» REQUIREMENT:
Across the records below, how many lines include the string "digite"? Respond with the number only.

» LISTED RECORDS:

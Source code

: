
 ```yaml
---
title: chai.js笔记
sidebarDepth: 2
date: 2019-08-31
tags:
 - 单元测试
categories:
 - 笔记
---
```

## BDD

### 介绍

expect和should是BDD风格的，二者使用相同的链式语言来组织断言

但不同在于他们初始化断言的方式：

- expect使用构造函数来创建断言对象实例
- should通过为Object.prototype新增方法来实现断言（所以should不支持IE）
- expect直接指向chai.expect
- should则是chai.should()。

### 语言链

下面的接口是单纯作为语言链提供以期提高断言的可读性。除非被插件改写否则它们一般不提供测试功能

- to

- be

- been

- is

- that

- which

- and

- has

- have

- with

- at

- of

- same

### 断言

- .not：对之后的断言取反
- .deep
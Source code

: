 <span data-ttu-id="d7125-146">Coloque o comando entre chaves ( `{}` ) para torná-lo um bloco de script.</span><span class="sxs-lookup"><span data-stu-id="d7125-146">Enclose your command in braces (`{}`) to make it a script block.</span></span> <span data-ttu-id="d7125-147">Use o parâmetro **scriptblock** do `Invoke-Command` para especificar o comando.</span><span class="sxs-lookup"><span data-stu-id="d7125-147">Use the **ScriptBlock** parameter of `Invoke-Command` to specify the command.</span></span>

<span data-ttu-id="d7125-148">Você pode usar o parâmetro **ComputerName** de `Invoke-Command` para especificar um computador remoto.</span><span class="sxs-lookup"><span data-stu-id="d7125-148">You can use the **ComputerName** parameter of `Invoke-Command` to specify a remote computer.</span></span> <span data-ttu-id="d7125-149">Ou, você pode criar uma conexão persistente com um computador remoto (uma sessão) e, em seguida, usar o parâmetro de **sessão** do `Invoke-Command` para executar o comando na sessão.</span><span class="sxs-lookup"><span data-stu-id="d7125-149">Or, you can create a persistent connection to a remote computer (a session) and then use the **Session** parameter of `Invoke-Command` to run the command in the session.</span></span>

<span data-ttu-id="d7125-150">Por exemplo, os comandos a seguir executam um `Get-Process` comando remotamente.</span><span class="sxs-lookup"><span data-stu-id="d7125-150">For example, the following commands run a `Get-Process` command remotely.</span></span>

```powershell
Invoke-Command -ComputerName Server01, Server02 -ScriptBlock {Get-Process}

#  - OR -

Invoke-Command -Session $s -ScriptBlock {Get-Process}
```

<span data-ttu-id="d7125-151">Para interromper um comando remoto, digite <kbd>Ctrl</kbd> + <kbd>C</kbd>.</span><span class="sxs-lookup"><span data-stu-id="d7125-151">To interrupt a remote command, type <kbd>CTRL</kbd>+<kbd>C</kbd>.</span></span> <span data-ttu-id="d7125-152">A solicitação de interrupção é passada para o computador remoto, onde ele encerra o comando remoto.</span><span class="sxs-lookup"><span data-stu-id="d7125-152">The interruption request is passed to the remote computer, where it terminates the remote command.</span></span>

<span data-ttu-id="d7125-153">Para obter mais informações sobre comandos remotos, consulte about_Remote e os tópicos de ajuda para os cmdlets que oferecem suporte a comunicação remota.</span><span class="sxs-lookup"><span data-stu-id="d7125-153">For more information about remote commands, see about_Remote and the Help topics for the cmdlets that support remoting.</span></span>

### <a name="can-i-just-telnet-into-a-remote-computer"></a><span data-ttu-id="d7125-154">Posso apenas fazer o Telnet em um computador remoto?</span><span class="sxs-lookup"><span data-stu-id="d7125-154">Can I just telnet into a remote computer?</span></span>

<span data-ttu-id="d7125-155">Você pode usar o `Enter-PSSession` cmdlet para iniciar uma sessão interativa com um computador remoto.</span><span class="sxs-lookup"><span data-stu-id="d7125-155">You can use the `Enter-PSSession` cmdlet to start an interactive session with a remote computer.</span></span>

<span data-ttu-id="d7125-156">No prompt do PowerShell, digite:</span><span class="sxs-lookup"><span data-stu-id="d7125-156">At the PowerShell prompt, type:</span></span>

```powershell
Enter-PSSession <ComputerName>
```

» WRITTEN RESPONSE:
2